Между Винсентом и Гогеном сразу завязалась дружба, и они обменялись подарками. Со стороны Ван Гога это были два варианта «Подсолнухов». Конечно же, потому что они понравились Гогену, который своими глазами мог наблюдать за необычайным взлетом творчества Винсента той осенью — это были автопортреты, портреты «Папаши Танги» и «Ла Сегатори», а также полотна, выполненные по типу японских гравюр на дереве. В насыщенности цветов, простом, но густом и тяжелом мазке, смелой композиции и звенящей чистоте письма уже угадывался великий Ван Гог. Все составляющие его необычной талантливой живописи были налицо. Из-за отсутствия переписки между ними мы не знаем, что думал по этому поводу Гоген, зато есть все основания полагать, что это знакомство изрядно повлияло на развитие его метода, который начал вырабатываться на Мартинике. Из письма Винсента к Тео известно, что той зимой он стал свидетелем профессиональных споров между Бернаром и Гогеном, из чего можно заключить, что последний быстро преодолел депрессию, заставлявшую уповать на то, что война решит его проблемы.

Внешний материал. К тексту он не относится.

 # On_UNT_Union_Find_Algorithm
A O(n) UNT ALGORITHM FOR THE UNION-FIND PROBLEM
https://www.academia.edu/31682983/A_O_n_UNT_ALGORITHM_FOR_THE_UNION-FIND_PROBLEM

Судя по многочисленным автопортретам и портрету, написанному с него Лотреком, можно сделать вывод, что Винсент в то время выглядел весьма внушительно, нисколько не исхудавшим и не изможденным. В начале своей художественной карьеры он исповедовал голландский реализм, позже попробовал себя в импрессионизме, пуантилизме, впитал их, переработал, и из всего этого возник его собственный метод, к которому он также пытался применить усвоенное из японских гравюр. В «Автопортрете», где он изображен у мольберта, Винсент использовал для лица все цвета спектра, причем краски наносились не «точечками», а в буквальном смысле «синтетически». Это позволило ему выразить свое душевное состояние, нервозность, приобретенную в Париже, впоследствии заставившую его отправиться к южному солнцу.

Безусловно, Гогену требовалось что-то вроде инкубационного периода, чтобы привыкнуть к Винсенту, понять его манеру и своеобразие личности. Позже, уже после драматической развязки в их отношениях, Гоген будет вспоминать один морозный день на заснеженной улице Лепик: «Пешеходы шли гораздо быстрее, чем обычно, поскольку гулять не было ни малейшего желания. И среди них один выделялся своим нелепым нарядом. Совершенно замерзший, завернутый в козью шкуру, в меховой шапке, наверняка в кроличьей, с рыжей всклокоченной бородой. Но не проходите мимо, не рассмотрев прежде его красивые белые руки и светло-голубые, детские глаза. Это Винсент Ван Гог».

Нам мало известно о том, что делал Гоген зимой 1887/88 года, кроме того, что, невзирая на уход Шапле, он продолжал заниматься керамикой, проявляя в этом недюжинную изобретательность. В то время, вдохновленный перуанскими изделиями, он перешел на антропоморфические вазы. Та, которую на ретроспективной выставке 1906 года назвали «Маска с диадемой», наиболее показательна с точки зрения наконец достигнутого и настойчиво афишируемого им примитивизма. Фигура не надстроена над вазой, как год назад, а вместе с украшениями органично вливается в ее структуру. Все лицо женщины закрыто маской, что создает атмосферу тайны. Другая ваза представляет собой бюст Жанны, дочери Шуффенекера. Виртуозно выполнена и «Ваза для фруктов с купальщицей» — в своем роде шедевр декоративного искусства. Это был настоящий расцвет скульптора-керамиста, в подобной области Гогена можно сравнить только с Пикассо.